NIST 2006 Open Machine Translation (OpenMT) Evaluation
|Item Name:||NIST 2006 Open Machine Translation (OpenMT) Evaluation|
|Author(s):||NIST Multimodal Information Group|
|LDC Catalog No.:||LDC2010T17|
|Release Date:||October 15, 2010|
|Data Source(s):||newswire, broadcast news, broadcast conversation, web collection|
|Language(s):||Mandarin Chinese, Arabic, Chinese|
|Language ID(s):||cmn, ara, zho|
LDC User Agreement for Non-Members
|Online Documentation:||LDC2010T17 Documents|
|Licensing Instructions:||Subscription & Standard Members, and Non-Members|
|Citation:||NIST Multimodal Information Group. NIST 2006 Open Machine Translation (OpenMT) Evaluation LDC2010T17. Web Download. Philadelphia: Linguistic Data Consortium, 2010.|
NIST 2006 Open Machine Translation (OpenMT) Evaluation, Linguistic Data Consortium (LDC) catalog number LDC2010T17 and isbn 1-58563-562-6, is a package containing source data, reference translations and scoring software used in the NIST 2006 OpenMT evaluation. It is designed to help evaluate the effectiveness of machine translation systems. The package was compiled and scoring software was developed by researchers at NIST, making use of broadcast, newswire and web newsgroup source data and reference translationns collected and developed by LDC.
The objective of the NIST Open Machine Translation (OpenMT) evaluation series is to support research in, and help advance the state of the art of, machine translation (MT) technologies -- technologies that translate text between human languages. Input may include all forms of text. The goal is for the output to be an adequate and fluent translation of the original.

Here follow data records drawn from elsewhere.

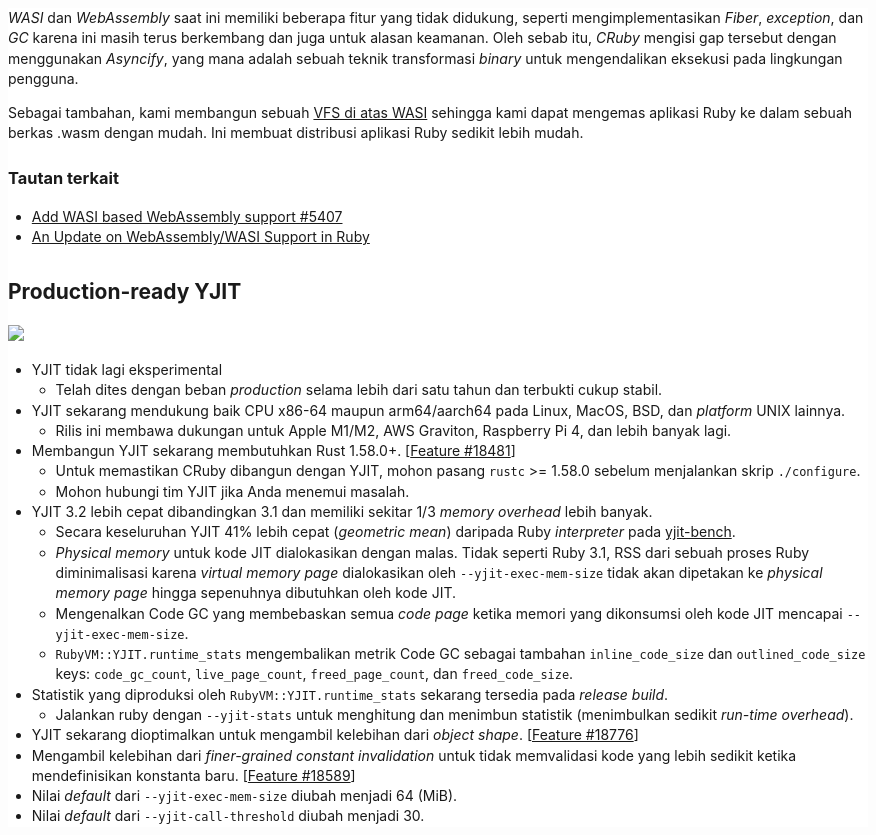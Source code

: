 *WASI* dan *WebAssembly* saat ini memiliki beberapa fitur yang tidak didukung,
seperti mengimplementasikan *Fiber*, *exception*, dan *GC* karena ini masih
terus berkembang dan juga untuk alasan keamanan. Oleh sebab itu, *CRuby* mengisi
gap tersebut dengan menggunakan *Asyncify*, yang mana adalah sebuah teknik
transformasi *binary* untuk mengendalikan eksekusi pada lingkungan pengguna.

Sebagai tambahan, kami membangun sebuah
[VFS di atas WASI](https://github.com/kateinoigakukun/wasi-vfs/wiki/Getting-Started-with-CRuby)
sehingga kami dapat mengemas aplikasi Ruby ke dalam sebuah berkas .wasm dengan
mudah. Ini membuat distribusi aplikasi Ruby sedikit lebih mudah.

### Tautan terkait

* [Add WASI based WebAssembly support #5407](https://github.com/ruby/ruby/pull/5407)
* [An Update on WebAssembly/WASI Support in Ruby](https://itnext.io/final-report-webassembly-wasi-support-in-ruby-4aface7d90c9)


## Production-ready YJIT

![](https://i.imgur.com/X9ulfac.png)

* YJIT tidak lagi eksperimental
    * Telah dites dengan beban *production* selama lebih dari satu tahun dan terbukti cukup stabil.
* YJIT sekarang mendukung baik CPU x86-64 maupun arm64/aarch64 pada Linux, MacOS, BSD, dan *platform* UNIX lainnya.
    * Rilis ini membawa dukungan untuk Apple M1/M2, AWS Graviton, Raspberry Pi 4, dan lebih banyak lagi.
* Membangun YJIT sekarang membutuhkan Rust 1.58.0+. [[Feature #18481]]
    * Untuk memastikan CRuby dibangun dengan YJIT, mohon pasang `rustc` >= 1.58.0 sebelum
      menjalankan skrip `./configure`.
    * Mohon hubungi tim YJIT jika Anda menemui masalah.
* YJIT 3.2 lebih cepat dibandingkan 3.1 dan memiliki sekitar 1/3 *memory overhead* lebih banyak.
  * Secara keseluruhan YJIT 41% lebih cepat (*geometric mean*) daripada Ruby *interpreter* pada [yjit-bench](https://github.com/Shopify/yjit-bench).
  * *Physical memory* untuk kode JIT dialokasikan dengan malas. Tidak seperti Ruby 3.1,
    RSS dari sebuah proses Ruby diminimalisasi karena *virtual memory page* dialokasikan
    oleh `--yjit-exec-mem-size` tidak akan dipetakan ke *physical memory page*
    hingga sepenuhnya dibutuhkan oleh kode JIT.
  * Mengenalkan Code GC yang membebaskan semua *code page* ketika memori yang
    dikonsumsi oleh kode JIT mencapai `--yjit-exec-mem-size`.
  * `RubyVM::YJIT.runtime_stats` mengembalikan metrik Code GC sebagai tambahan
    `inline_code_size` dan `outlined_code_size` keys:
    `code_gc_count`, `live_page_count`, `freed_page_count`, dan `freed_code_size`.
* Statistik yang diproduksi oleh `RubyVM::YJIT.runtime_stats` sekarang tersedia pada *release build*.
    * Jalankan ruby dengan `--yjit-stats` untuk menghitung dan menimbun statistik (menimbulkan
      sedikit *run-time overhead*).
* YJIT sekarang dioptimalkan untuk mengambil kelebihan dari *object shape*. [[Feature #18776]]
* Mengambil kelebihan dari *finer-grained constant invalidation* untuk tidak
  memvalidasi kode yang lebih sedikit ketika mendefinisikan konstanta baru. [[Feature #18589]]
* Nilai *default* dari `--yjit-exec-mem-size` diubah menjadi 64 (MiB).
* Nilai *default* dari `--yjit-call-threshold` diubah menjadi 30.


[Feature #12005]:     https://bugs.ruby-lang.org/issues/12005
[Feature #12084]:     https://bugs.ruby-lang.org/issues/12084
[Feature #12655]:     https://bugs.ruby-lang.org/issues/12655
[Feature #12737]:     https://bugs.ruby-lang.org/issues/12737
[Feature #13110]:     https://bugs.ruby-lang.org/issues/13110
[Feature #14332]:     https://bugs.ruby-lang.org/issues/14332
[Feature #15231]:     https://bugs.ruby-lang.org/issues/15231
[Feature #15357]:     https://bugs.ruby-lang.org/issues/15357
[Bug #15928]:         https://bugs.ruby-lang.org/issues/15928
[Feature #16122]:     https://bugs.ruby-lang.org/issues/16122
[Feature #16131]:     https://bugs.ruby-lang.org/issues/16131
[Bug #16466]:         https://bugs.ruby-lang.org/issues/16466
[Feature #16663]:     https://bugs.ruby-lang.org/issues/16663
[Feature #16806]:     https://bugs.ruby-lang.org/issues/16806
[Bug #16889]:         https://bugs.ruby-lang.org/issues/16889
[Bug #16908]:         https://bugs.ruby-lang.org/issues/16908
[Feature #16989]:     https://bugs.ruby-lang.org/issues/16989
[Feature #17351]:     https://bugs.ruby-lang.org/issues/17351
[Feature #17391]:     https://bugs.ruby-lang.org/issues/17391
[Bug #17545]:         https://bugs.ruby-lang.org/issues/17545
[Bug #17767]:         https://bugs.ruby-lang.org/issues/17767
[Feature #17837]:     https://bugs.ruby-lang.org/issues/17837
[Feature #17881]:     https://bugs.ruby-lang.org/issues/17881
[Feature #18033]:     https://bugs.ruby-lang.org/issues/18033
[Feature #18159]:     https://bugs.ruby-lang.org/issues/18159
[Feature #18239]:     https://bugs.ruby-lang.org/issues/18239#note-17
[Feature #18351]:     https://bugs.ruby-lang.org/issues/18351
[Feature #18367]:     https://bugs.ruby-lang.org/issues/18367
[Bug #18435]:         https://bugs.ruby-lang.org/issues/18435
[Feature #18462]:     https://bugs.ruby-lang.org/issues/18462
[Feature #18481]:     https://bugs.ruby-lang.org/issues/18481
[Bug #18487]:         https://bugs.ruby-lang.org/issues/18487
[Feature #18564]:     https://bugs.ruby-lang.org/issues/18564
[Feature #18571]:     https://bugs.ruby-lang.org/issues/18571
[Feature #18585]:     https://bugs.ruby-lang.org/issues/18585
[Feature #18589]:     https://bugs.ruby-lang.org/issues/18589
[Feature #18595]:     https://bugs.ruby-lang.org/issues/18595
[Feature #18598]:     https://bugs.ruby-lang.org/issues/18598
[Bug #18625]:         https://bugs.ruby-lang.org/issues/18625
[Feature #18630]:     https://bugs.ruby-lang.org/issues/18630
[Bug #18633]:         https://bugs.ruby-lang.org/issues/18633
[Feature #18639]:     https://bugs.ruby-lang.org/issues/18639
[Feature #18685]:     https://bugs.ruby-lang.org/issues/18685
[Bug #18729]:         https://bugs.ruby-lang.org/issues/18729
[Bug #18751]:         https://bugs.ruby-lang.org/issues/18751
[Feature #18774]:     https://bugs.ruby-lang.org/issues/18774
[Feature #18776]:     https://bugs.ruby-lang.org/issues/18776
[Bug #18782]:         https://bugs.ruby-lang.org/issues/18782
[Feature #18788]:     https://bugs.ruby-lang.org/issues/18788
[Feature #18798]:     https://bugs.ruby-lang.org/issues/18798
[Feature #18809]:     https://bugs.ruby-lang.org/issues/18809
[Feature #18821]:     https://bugs.ruby-lang.org/issues/18821
[Feature #18822]:     https://bugs.ruby-lang.org/issues/18822
[Feature #18824]:     https://bugs.ruby-lang.org/issues/18824
[Feature #18832]:     https://bugs.ruby-lang.org/issues/18832
[Feature #18875]:     https://bugs.ruby-lang.org/issues/18875
[Feature #18925]:     https://bugs.ruby-lang.org/issues/18925
[Feature #18944]:     https://bugs.ruby-lang.org/issues/18944
[Feature #18949]:     https://bugs.ruby-lang.org/issues/18949
[Feature #18968]:     https://bugs.ruby-lang.org/issues/18968
[Feature #19008]:     https://bugs.ruby-lang.org/issues/19008
[Feature #19013]:     https://bugs.ruby-lang.org/issues/19013
[Feature #19026]:     https://bugs.ruby-lang.org/issues/19026
[Feature #19036]:     https://bugs.ruby-lang.org/issues/19036
[Feature #19060]:     https://bugs.ruby-lang.org/issues/19060
[Feature #19070]:     https://bugs.ruby-lang.org/issues/19070
[Feature #19071]:     https://bugs.ruby-lang.org/issues/19071
[Feature #19078]:     https://bugs.ruby-lang.org/issues/19078
[Bug #19087]:         https://bugs.ruby-lang.org/issues/19087
[Bug #19100]:         https://bugs.ruby-lang.org/issues/19100
[Feature #19104]:     https://bugs.ruby-lang.org/issues/19104
[Feature #19135]:     https://bugs.ruby-lang.org/issues/19135
[Feature #19138]:     https://bugs.ruby-lang.org/issues/19138
[Feature #19194]:     https://bugs.ruby-lang.org/issues/19194
[Molinillo]:          https://github.com/CocoaPods/Molinillo
[PubGrub]:            https://github.com/jhawthorn/pub_grub
[GH-net-protocol-14]: https://github.com/ruby/net-protocol/pull/14
[GH-pathname-20]:     https://github.com/ruby/pathname/pull/20
[GH-6791]:            https://github.com/ruby/ruby/pull/6791
[GH-6868]:            https://github.com/ruby/ruby/pull/6868
[GH-rubygems-4475]:   https://github.com/rubygems/rubygems/pull/4475
[GH-rubygems-6149]:   https://github.com/rubygems/rubygems/pull/6149
[GH-rubygems-6167]:   https://github.com/rubygems/rubygems/pull/6167
[sec-156615]:         https://hackerone.com/reports/156615
[CVE-2021-33621]:     https://www.ruby-lang.org/en/news/2022/11/22/http-response-splitting-in-cgi-cve-2021-33621/
[wasm/README.md]:     https://github.com/ruby/ruby/blob/master/wasm/README.md
[ruby.wasm]:          https://github.com/ruby/ruby.wasm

The MT evaluation series started in 2001 as part of the DARPA TIDES (Translingual Information Dectection, Extraction) program. Beginning with the 2006 evaluation, the evaluations have been driven and coordinated by NIST as NIST OpenMT. These evaluations provide an important contribution to the direction of research efforts and the calibration of technical capabilities in MT. The OpenMT evaluations are intended to be of interest to all researchers working on the general problem of automatic translation between human languages. To this end, they are designed to be simple, to focus on core technology issues and to be fully supported. The 2006 task was to evaluate translation from Arabic to English and from Chinese to English.
Additional information about these evaluatoins may be found at the NIST Open Machine Translation (OpenMT) Evaluation web site.
This evaluation kit includes a single Perl script (mteval-v11b.pl) that may be used to produce a translation quality score for one (or more) MT systems. The script works by comparing the system output translation with a set of (expert) reference translations of the same source text. Comparison is based on finding sequences of words in the reference translations that match word sequences in the system output translation. More information on the evaluation algorithm may be obtained from the paper detailing the algorithm: BLEU: a Method for Automatic Evaluation of Machine Translation (Papineni et al, 2002).
The included scoring script was released with the original evaluation, intended for use with SGML-formatted data files, and is provided to ensure compatibility of user scoring results with results from the original evaluation. An updated scoring software package (mteval-v13a-20091001.tar.gz), with XML support, additional options and bug fixes, documentation, and example translations, may be downloaded from the NIST Multimodal Information Group Tools website.
This release contains of 357 documents with corresponding sets of four separate human expert reference translations The source data is comprised of Arabic and Chinese newswire documents, human transcriptions of broadcast news and broadcast conversation programs and web newsgroup documents collected by LDC in 2006. The newswire and broadcast material are from Agence France-Presse (Arabic, Chinese), Xinhua News Agency (Arabic, Chinese), Lebanese Broadcasting Corp. (Arabic), Dubai TV (Arabic), China Central TV (Chinese) and New Tang Dynasty Television (Chinese). The web text was collected from Google andYahoo newsgroups.
For each language, the test set consists of two files: a source and a reference file. Each file contains four independent translations of the data set. The evaluation year, source language, test set (which, by default, is evalset), version of the data, and source vs. reference file (with the latter being indicated by -ref) are reflected in the file name. A reference file contains four independent reference translations unless noted otherwise in the accompanying README.txt
DARPA TIDES and NIST OpenMT evaluations used SGML-formatted test data until 2008 and XML-formatted test data thereafter. This files in this package are provided in both formats.
No updates have been issued as of this time.